After seeing this Gab and her mother went home with their seats for next day’s matinee. This matinee impressed Gab to such a degree that on reaching home this child of fourteen wrote the following lines in my honour:

“A luminous and impalpable shadow. Across the dark brown night flits a pallid, palpitating reflection. And while petals fly in the air a supernatural golden flower rises toward the sky. It is not a sister of the terrestrial flowers which shed their dream particles upon our aching souls. Like them the gigantic flower brings no consolation. It grew in a strange region under the moon’s blue rays. Life beats in its transparent stem, and its clear leaves hang loosely in the shade like great tormented arms. Just a dream efflorescence displays itself and meditates. It is the flower’sliving poetry that sings there, delicate, fugitive and mysterious.

“It is the unsullied firmament, bestrewn with stars and it is the dance of fire.

“A crackling flame is kindled. It turns and twists and glows. Smoke, heavy as an incense, rises and mingles in the darkness where embers glow. In the midst of the tumult, licked by torrents of foaming fire, a mask, also a strange flame, is outlined in the reddish air. The flames die into a single flame, which grows to immensity. You might think that human thought were rending itself in the darkness. And we await with anxious hearts the beauty that passes.

“Soul of the flowers, soul of the sky, soul of flame, Loie Fuller has given them to us. Words and phrases avail nothing. She has created the soul of the dance, for until Loie Fuller came the dance was without soul!

“It had no soul in Greece when among fair wheat heads on days flooded with sunshine beautiful children danced gaily, brandishing their golden sickles. Rigid, majestic, and somewhat too formal, it had no soul under the Grand Monarch. It had no soul when it might have had one. The eighteenth century dances, the minuet in a whirl of powder; the waltz is only an embrace, the woman cult revived.

“The soul of the dance was destined to be born in this sad and feverish age. Loie Fuller modelledform out of a dream. Our foolish desires, our dread of mere nothing, these she expressed in her dance of fire. To satisfy our thirst for oblivion she humanised the flowers. Happier than her brothers, the lords of creation, she caused her silent deeds to live and in the darkness, this setting of grandeur, no human defect marred her beauty. Providence shows itself kindly toward her. In its great secret Loie shares.

“Amorous of the resplendent beauty in nature she asks it questions out of her clear eyes. To seize the unknown her hand becomes coaxing. Her firm, precise glance penetrates the soul of things even when they have none. The inanimate becomes animate, and thinks under her magical desire, and the ‘dream pantomime’ is evolved.

“Charmingly womanly she has chosen the sweetest and finest among sleeping lives. She is the butterfly, she is the fire, she is light, heaven, the stars.
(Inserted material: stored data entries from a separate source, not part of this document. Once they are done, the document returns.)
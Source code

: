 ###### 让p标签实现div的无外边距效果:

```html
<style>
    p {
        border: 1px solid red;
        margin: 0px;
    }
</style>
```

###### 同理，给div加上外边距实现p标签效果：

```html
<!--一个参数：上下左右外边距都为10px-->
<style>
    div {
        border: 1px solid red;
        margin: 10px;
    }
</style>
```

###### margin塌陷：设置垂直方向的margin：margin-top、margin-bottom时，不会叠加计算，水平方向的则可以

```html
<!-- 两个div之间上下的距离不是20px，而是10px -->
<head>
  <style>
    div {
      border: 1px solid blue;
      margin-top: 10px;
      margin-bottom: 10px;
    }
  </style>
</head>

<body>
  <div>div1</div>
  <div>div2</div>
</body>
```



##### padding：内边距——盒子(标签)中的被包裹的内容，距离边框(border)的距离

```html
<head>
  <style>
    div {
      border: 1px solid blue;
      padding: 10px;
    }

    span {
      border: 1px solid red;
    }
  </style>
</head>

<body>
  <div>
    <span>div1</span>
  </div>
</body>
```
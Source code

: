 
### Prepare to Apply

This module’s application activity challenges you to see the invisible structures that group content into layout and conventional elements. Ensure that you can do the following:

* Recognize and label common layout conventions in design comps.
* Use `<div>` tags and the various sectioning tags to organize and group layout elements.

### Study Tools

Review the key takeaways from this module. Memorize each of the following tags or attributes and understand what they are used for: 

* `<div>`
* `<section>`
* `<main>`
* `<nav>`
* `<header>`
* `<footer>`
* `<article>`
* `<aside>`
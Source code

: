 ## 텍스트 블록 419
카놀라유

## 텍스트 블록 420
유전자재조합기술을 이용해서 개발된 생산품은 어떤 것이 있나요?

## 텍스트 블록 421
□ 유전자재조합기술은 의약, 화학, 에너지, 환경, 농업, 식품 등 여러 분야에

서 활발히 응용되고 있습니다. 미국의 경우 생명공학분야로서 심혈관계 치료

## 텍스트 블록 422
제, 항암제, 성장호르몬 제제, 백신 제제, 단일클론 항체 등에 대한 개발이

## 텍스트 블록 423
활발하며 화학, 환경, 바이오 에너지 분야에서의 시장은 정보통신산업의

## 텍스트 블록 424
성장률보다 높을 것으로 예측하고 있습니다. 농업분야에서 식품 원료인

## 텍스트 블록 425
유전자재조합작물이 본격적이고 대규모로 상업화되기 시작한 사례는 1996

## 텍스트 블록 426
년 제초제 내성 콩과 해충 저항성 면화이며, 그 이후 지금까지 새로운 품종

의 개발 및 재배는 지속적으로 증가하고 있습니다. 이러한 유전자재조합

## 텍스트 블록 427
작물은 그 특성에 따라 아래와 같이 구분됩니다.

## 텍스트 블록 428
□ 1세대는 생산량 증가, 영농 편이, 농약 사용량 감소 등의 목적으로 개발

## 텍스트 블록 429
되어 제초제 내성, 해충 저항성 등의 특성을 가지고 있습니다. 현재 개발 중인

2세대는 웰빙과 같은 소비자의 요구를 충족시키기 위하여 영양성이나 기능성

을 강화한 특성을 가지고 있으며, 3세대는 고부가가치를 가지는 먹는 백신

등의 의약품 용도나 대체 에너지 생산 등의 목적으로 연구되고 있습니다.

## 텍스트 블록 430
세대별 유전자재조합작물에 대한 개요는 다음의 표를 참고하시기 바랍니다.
Frail, under floating material, flowery with pale gold, with calcedony and beryl, Salome passed in her power. Afterwards humanity went by feverishly. To calm our frayed souls and our childish nightmares a fragile figure dances in a celestial robe.”

And now, fifteen years after, Gab still tells me, when we speak of the impression I made on her at the time she wrote these pages full of ingenuous emotion,

“I never see you exactly as you are,” she says, “but as you seemed to me on that day.”

I wonder if her friendship, so well founded and positive, is not intimately mingled with the love of form, of colour and of light, which I interpreted synthetically before her eyes when I appeared before her for the first time.